Putting Linux reliability to the test

The Linux Technology Center evaluates the long-term reliability of Linux

This article documents the test results and analysis of the Linux kernel and other core OS components, including everything from libraries and device drivers to file systems and networking, all under some fairly adverse conditions, and over lengthy durations. The IBM Linux Technology Center has just finished this comprehensive testing over a period of more than three months and shares the results of their LTP (Linux Test Project) testing with developerWorks readers.

Share:

Li Ge, Staff Software Engineer, Linux Technology Center, IBM, Software Group

Li Ge is a Staff Software Engineer in the IBM Linux Technology Center. She graduated from New Mexico State University with an MS in Computer Science in 2001. She has been working on Linux for three years and is currently working on Linux kernel validation and Linux reliability measurement.

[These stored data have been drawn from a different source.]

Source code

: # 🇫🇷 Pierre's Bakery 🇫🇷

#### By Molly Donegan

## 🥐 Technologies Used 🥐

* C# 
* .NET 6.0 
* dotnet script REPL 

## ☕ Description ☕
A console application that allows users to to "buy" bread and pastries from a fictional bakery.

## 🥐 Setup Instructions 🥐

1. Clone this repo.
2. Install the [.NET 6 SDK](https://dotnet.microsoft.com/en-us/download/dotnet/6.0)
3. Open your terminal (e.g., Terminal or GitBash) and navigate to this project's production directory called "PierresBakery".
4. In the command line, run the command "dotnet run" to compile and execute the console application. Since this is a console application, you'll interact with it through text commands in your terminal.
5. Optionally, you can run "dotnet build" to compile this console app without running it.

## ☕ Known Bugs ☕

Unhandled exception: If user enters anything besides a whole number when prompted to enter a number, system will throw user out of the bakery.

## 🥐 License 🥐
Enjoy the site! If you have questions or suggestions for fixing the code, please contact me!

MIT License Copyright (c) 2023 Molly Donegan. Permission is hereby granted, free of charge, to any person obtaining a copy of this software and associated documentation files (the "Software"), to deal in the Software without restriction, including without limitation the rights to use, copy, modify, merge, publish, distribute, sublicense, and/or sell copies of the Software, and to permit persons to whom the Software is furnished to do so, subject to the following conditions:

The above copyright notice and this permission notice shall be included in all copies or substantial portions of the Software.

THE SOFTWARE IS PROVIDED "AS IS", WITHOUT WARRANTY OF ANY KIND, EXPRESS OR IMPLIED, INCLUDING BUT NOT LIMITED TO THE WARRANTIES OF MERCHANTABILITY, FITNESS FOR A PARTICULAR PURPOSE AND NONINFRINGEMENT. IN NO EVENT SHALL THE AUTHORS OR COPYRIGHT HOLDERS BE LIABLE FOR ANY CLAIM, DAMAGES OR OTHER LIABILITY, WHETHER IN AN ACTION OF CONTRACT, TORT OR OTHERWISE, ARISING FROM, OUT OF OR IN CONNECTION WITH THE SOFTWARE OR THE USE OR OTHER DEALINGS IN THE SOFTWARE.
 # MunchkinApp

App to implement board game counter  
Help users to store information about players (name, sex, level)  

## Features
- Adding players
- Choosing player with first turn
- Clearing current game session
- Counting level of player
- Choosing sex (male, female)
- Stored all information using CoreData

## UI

Linda Scott (lindajs@us.ibm.com), Senior Software Engineer, Linux Technology Center, IBM, Software Group

Linda Scott is a Senior Software Engineer and has worked at IBM development labs in the state of Texas since graduating from Jackson State University. During her career with IBM, Linda has worked on a variety of Unix and Linux projects and is currently working on the Linux Test Project where over 2000 test cases have been delivered to the open source community. She can be reached at lindajs@us.ibm.com.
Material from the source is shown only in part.